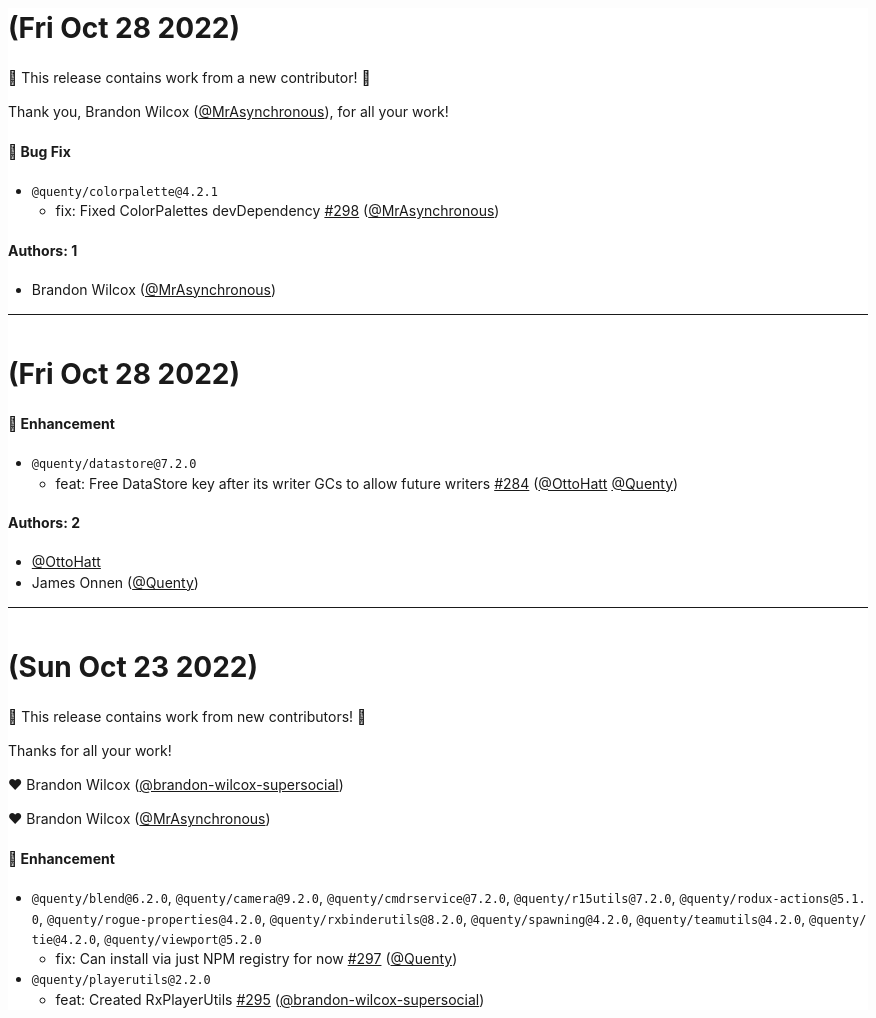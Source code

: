 # (Fri Oct 28 2022)

:tada: This release contains work from a new contributor! :tada:

Thank you, Brandon Wilcox ([@MrAsynchronous](https://github.com/MrAsynchronous)), for all your work!

#### 🐛 Bug Fix

- `@quenty/colorpalette@4.2.1`
  - fix: Fixed ColorPalettes devDependency [#298](https://github.com/Quenty/NevermoreEngine/pull/298) ([@MrAsynchronous](https://github.com/MrAsynchronous))

#### Authors: 1

- Brandon Wilcox ([@MrAsynchronous](https://github.com/MrAsynchronous))

---

# (Fri Oct 28 2022)

#### 🚀 Enhancement

- `@quenty/datastore@7.2.0`
  - feat: Free DataStore key after its writer GCs to allow future writers [#284](https://github.com/Quenty/NevermoreEngine/pull/284) ([@OttoHatt](https://github.com/OttoHatt) [@Quenty](https://github.com/Quenty))

#### Authors: 2

- [@OttoHatt](https://github.com/OttoHatt)
- James Onnen ([@Quenty](https://github.com/Quenty))

---

# (Sun Oct 23 2022)

:tada: This release contains work from new contributors! :tada:

Thanks for all your work!

:heart: Brandon Wilcox ([@brandon-wilcox-supersocial](https://github.com/brandon-wilcox-supersocial))

:heart: Brandon Wilcox ([@MrAsynchronous](https://github.com/MrAsynchronous))

#### 🚀 Enhancement

- `@quenty/blend@6.2.0`, `@quenty/camera@9.2.0`, `@quenty/cmdrservice@7.2.0`, `@quenty/r15utils@7.2.0`, `@quenty/rodux-actions@5.1.0`, `@quenty/rogue-properties@4.2.0`, `@quenty/rxbinderutils@8.2.0`, `@quenty/spawning@4.2.0`, `@quenty/teamutils@4.2.0`, `@quenty/tie@4.2.0`, `@quenty/viewport@5.2.0`
  - fix: Can install via just NPM registry for now [#297](https://github.com/Quenty/NevermoreEngine/pull/297) ([@Quenty](https://github.com/Quenty))
- `@quenty/playerutils@2.2.0`
  - feat: Created RxPlayerUtils [#295](https://github.com/Quenty/NevermoreEngine/pull/295) ([@brandon-wilcox-supersocial](https://github.com/brandon-wilcox-supersocial))
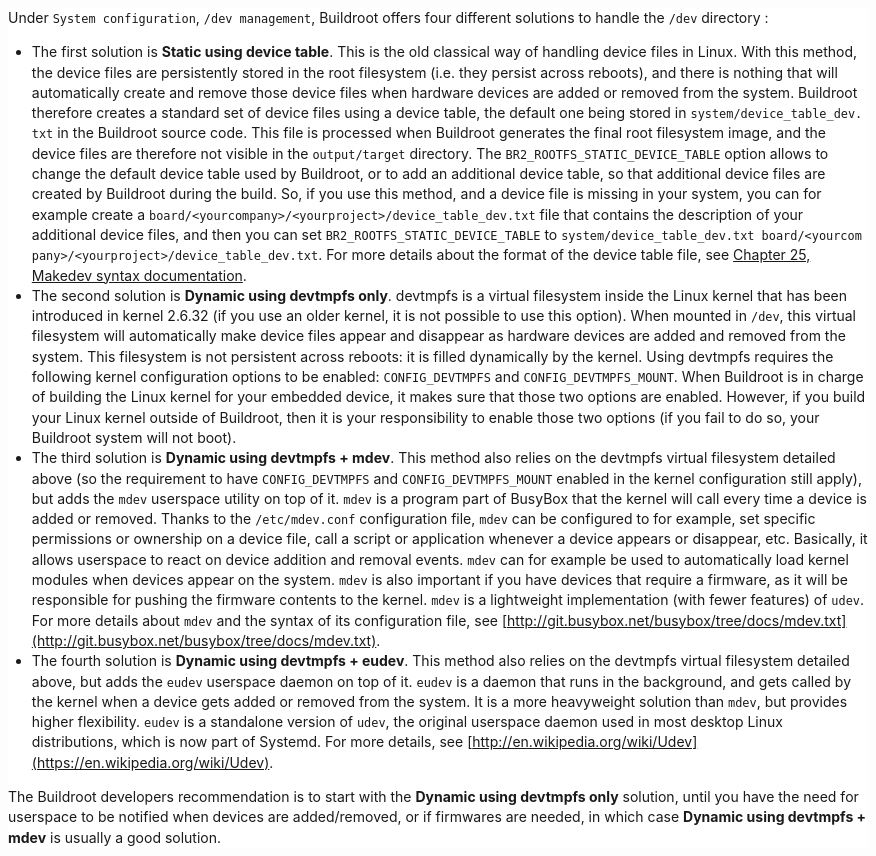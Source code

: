 Under `System configuration`, `/dev management`, Buildroot offers four different solutions to handle the `/dev` directory :

*   The first solution is **Static using device table**. This is the old classical way of handling device files in Linux. With this method, the device files are persistently stored in the root filesystem (i.e. they persist across reboots), and there is nothing that will automatically create and remove those device files when hardware devices are added or removed from the system. Buildroot therefore creates a standard set of device files using a device table, the default one being stored in `system/device_table_dev.txt` in the Buildroot source code. This file is processed when Buildroot generates the final root filesystem image, and the device files are therefore not visible in the `output/target` directory. The `BR2_ROOTFS_STATIC_DEVICE_TABLE` option allows to change the default device table used by Buildroot, or to add an additional device table, so that additional device files are created by Buildroot during the build. So, if you use this method, and a device file is missing in your system, you can for example create a `board/<yourcompany>/<yourproject>/device_table_dev.txt` file that contains the description of your additional device files, and then you can set `BR2_ROOTFS_STATIC_DEVICE_TABLE` to `system/device_table_dev.txt board/<yourcompany>/<yourproject>/device_table_dev.txt`. For more details about the format of the device table file, see [Chapter 25, Makedev syntax documentation](#chapter-25-makedev-syntax-documentation).
*   The second solution is **Dynamic using devtmpfs only**. devtmpfs is a virtual filesystem inside the Linux kernel that has been introduced in kernel 2.6.32 (if you use an older kernel, it is not possible to use this option). When mounted in `/dev`, this virtual filesystem will automatically make device files appear and disappear as hardware devices are added and removed from the system. This filesystem is not persistent across reboots: it is filled dynamically by the kernel. Using devtmpfs requires the following kernel configuration options to be enabled: `CONFIG_DEVTMPFS` and `CONFIG_DEVTMPFS_MOUNT`. When Buildroot is in charge of building the Linux kernel for your embedded device, it makes sure that those two options are enabled. However, if you build your Linux kernel outside of Buildroot, then it is your responsibility to enable those two options (if you fail to do so, your Buildroot system will not boot).
*   The third solution is **Dynamic using devtmpfs + mdev**. This method also relies on the devtmpfs virtual filesystem detailed above (so the requirement to have `CONFIG_DEVTMPFS` and `CONFIG_DEVTMPFS_MOUNT` enabled in the kernel configuration still apply), but adds the `mdev` userspace utility on top of it. `mdev` is a program part of BusyBox that the kernel will call every time a device is added or removed. Thanks to the `/etc/mdev.conf` configuration file, `mdev` can be configured to for example, set specific permissions or ownership on a device file, call a script or application whenever a device appears or disappear, etc. Basically, it allows userspace to react on device addition and removal events. `mdev` can for example be used to automatically load kernel modules when devices appear on the system. `mdev` is also important if you have devices that require a firmware, as it will be responsible for pushing the firmware contents to the kernel. `mdev` is a lightweight implementation (with fewer features) of `udev`. For more details about `mdev` and the syntax of its configuration file, see [http://git.busybox.net/busybox/tree/docs/mdev.txt](http://git.busybox.net/busybox/tree/docs/mdev.txt).
*   The fourth solution is **Dynamic using devtmpfs + eudev**. This method also relies on the devtmpfs virtual filesystem detailed above, but adds the `eudev` userspace daemon on top of it. `eudev` is a daemon that runs in the background, and gets called by the kernel when a device gets added or removed from the system. It is a more heavyweight solution than `mdev`, but provides higher flexibility. `eudev` is a standalone version of `udev`, the original userspace daemon used in most desktop Linux distributions, which is now part of Systemd. For more details, see [http://en.wikipedia.org/wiki/Udev](https://en.wikipedia.org/wiki/Udev).

The Buildroot developers recommendation is to start with the **Dynamic using devtmpfs only** solution, until you have the need for userspace to be notified when devices are added/removed, or if firmwares are needed, in which case **Dynamic using devtmpfs + mdev** is usually a good solution.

• GOAL OF THE EXERCISE:
Write out each line above that contains the word "supersocial".

• EXPECTED ANSWER:
:heart: Brandon Wilcox ([@brandon-wilcox-supersocial](https://github.com/brandon-wilcox-supersocial))
  - feat: Created RxPlayerUtils [#295](https://github.com/Quenty/NevermoreEngine/pull/295) ([@brandon-wilcox-supersocial](https://github.com/brandon-wilcox-supersocial))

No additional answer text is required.